> **What the exercise asks**:
Using the entries that follow, count the lines containing the word "avec" and give that number by itself.

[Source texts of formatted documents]
+---+

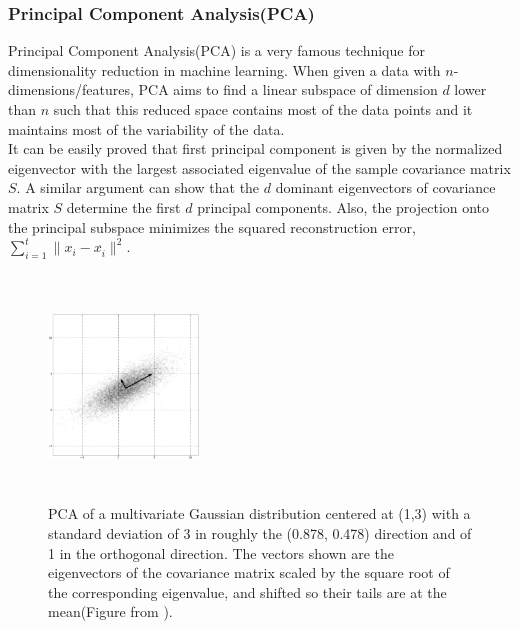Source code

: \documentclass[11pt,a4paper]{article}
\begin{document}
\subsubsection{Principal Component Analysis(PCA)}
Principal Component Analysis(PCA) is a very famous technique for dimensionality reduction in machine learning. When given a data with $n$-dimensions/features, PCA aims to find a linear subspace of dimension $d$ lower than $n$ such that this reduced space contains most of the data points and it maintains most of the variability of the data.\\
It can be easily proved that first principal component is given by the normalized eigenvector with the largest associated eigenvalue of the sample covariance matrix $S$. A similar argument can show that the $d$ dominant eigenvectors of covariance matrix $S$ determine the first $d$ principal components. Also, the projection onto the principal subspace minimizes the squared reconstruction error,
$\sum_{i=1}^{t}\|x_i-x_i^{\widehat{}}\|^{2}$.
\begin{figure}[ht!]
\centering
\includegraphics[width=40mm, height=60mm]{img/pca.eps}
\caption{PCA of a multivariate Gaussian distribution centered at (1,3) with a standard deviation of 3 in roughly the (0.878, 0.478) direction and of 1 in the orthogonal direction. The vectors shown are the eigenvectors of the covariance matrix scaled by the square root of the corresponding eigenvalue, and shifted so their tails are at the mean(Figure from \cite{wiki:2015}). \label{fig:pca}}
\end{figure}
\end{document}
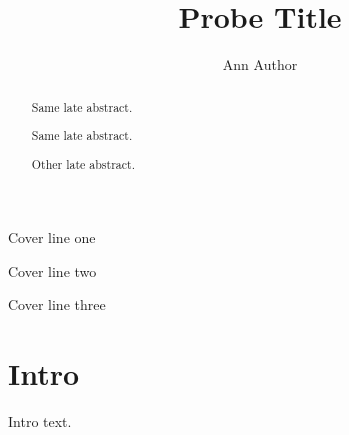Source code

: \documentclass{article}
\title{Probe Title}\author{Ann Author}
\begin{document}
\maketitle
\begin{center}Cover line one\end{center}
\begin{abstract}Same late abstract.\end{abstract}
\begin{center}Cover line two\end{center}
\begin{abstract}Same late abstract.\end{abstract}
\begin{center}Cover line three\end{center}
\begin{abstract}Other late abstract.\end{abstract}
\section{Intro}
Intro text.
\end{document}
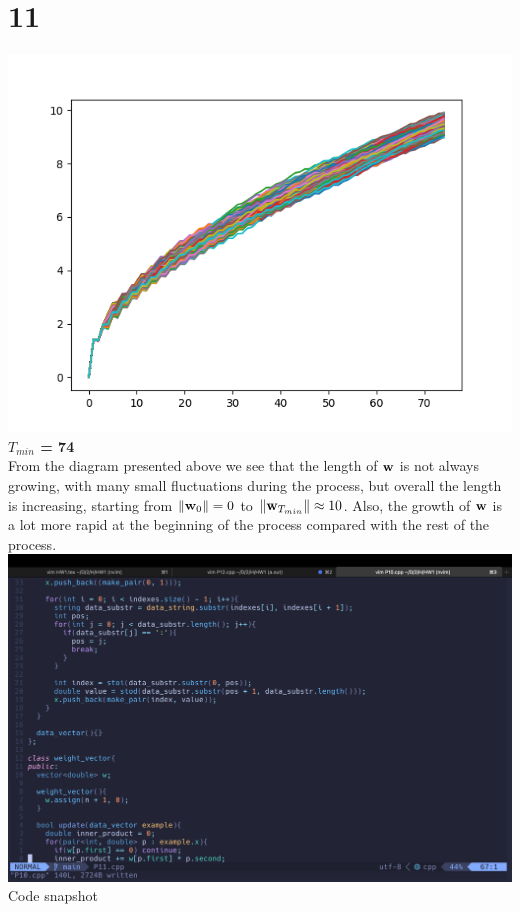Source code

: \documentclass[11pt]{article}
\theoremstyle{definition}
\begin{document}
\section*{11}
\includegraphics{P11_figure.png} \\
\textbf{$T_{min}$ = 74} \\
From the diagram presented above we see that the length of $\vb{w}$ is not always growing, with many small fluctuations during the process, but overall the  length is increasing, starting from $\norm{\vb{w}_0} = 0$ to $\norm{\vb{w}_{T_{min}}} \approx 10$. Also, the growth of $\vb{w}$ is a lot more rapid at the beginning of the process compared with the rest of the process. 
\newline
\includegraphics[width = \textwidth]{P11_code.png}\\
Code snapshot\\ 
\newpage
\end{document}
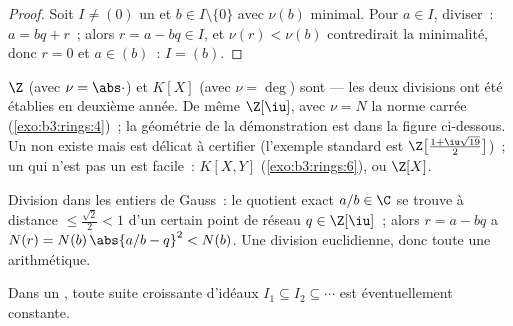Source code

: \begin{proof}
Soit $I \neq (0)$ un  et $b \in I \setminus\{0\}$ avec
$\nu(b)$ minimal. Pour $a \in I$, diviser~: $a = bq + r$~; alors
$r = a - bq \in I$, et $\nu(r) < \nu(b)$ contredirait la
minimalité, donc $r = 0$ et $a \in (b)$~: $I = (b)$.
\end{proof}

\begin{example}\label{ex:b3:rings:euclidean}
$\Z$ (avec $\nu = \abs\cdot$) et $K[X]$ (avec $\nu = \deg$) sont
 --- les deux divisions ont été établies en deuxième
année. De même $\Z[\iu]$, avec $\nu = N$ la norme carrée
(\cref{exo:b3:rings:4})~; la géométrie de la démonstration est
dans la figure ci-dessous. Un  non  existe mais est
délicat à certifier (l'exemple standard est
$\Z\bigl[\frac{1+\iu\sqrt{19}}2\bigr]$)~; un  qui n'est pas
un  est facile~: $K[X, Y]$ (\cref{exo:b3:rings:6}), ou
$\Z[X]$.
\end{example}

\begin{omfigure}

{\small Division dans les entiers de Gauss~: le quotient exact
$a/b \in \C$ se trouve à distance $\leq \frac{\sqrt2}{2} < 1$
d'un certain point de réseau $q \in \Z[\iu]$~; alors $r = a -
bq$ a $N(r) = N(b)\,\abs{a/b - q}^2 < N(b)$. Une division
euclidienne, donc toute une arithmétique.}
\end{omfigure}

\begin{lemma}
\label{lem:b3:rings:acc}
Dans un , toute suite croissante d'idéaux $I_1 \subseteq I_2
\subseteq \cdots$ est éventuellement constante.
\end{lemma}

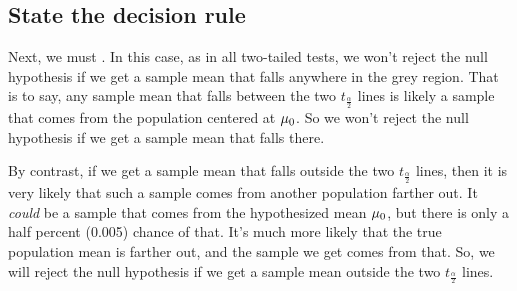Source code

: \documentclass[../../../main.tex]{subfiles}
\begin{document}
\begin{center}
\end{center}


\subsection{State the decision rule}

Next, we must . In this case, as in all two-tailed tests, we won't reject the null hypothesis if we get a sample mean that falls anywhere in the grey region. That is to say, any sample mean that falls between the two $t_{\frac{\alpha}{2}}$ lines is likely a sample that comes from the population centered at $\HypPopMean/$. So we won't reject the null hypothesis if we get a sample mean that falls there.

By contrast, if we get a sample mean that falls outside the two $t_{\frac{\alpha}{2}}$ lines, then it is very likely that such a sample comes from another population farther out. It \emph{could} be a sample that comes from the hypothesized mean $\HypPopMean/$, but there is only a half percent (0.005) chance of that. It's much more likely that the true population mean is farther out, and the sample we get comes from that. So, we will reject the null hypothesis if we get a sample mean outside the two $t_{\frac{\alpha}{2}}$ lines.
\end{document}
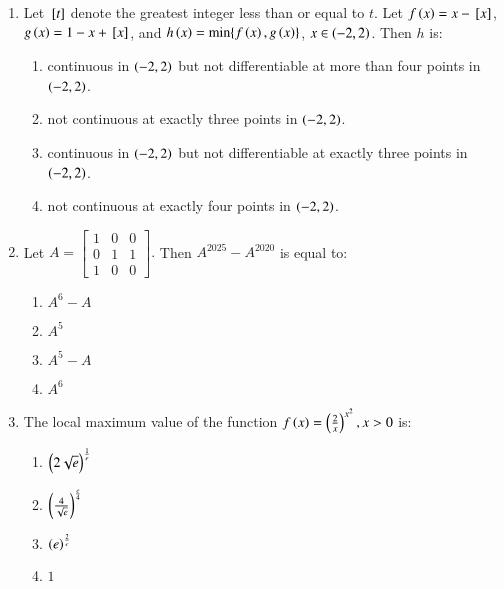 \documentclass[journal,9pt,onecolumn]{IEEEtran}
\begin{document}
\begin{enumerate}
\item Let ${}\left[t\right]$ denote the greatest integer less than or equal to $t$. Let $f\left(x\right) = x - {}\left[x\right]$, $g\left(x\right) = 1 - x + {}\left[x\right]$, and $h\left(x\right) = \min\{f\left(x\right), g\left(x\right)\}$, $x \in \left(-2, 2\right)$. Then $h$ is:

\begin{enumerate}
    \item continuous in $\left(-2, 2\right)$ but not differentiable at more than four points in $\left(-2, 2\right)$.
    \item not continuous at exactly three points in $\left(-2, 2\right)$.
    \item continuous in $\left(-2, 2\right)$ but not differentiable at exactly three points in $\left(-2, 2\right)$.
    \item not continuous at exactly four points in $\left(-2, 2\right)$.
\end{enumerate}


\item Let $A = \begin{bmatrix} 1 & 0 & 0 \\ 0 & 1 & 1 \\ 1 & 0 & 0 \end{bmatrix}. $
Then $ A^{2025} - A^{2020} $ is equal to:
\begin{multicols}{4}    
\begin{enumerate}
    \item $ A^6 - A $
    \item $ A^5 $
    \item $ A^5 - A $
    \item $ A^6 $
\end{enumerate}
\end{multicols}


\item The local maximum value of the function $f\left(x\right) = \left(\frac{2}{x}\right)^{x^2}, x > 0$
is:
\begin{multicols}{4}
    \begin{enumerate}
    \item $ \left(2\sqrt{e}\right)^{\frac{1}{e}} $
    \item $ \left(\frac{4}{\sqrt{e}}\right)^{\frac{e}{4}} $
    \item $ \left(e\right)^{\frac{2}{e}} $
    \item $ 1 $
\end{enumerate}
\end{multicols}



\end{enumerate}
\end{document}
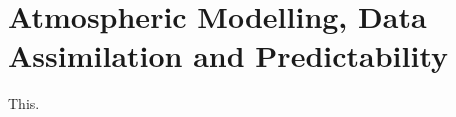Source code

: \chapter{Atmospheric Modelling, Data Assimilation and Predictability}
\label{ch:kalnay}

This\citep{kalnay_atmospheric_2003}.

+---+

> **Expected output**:
3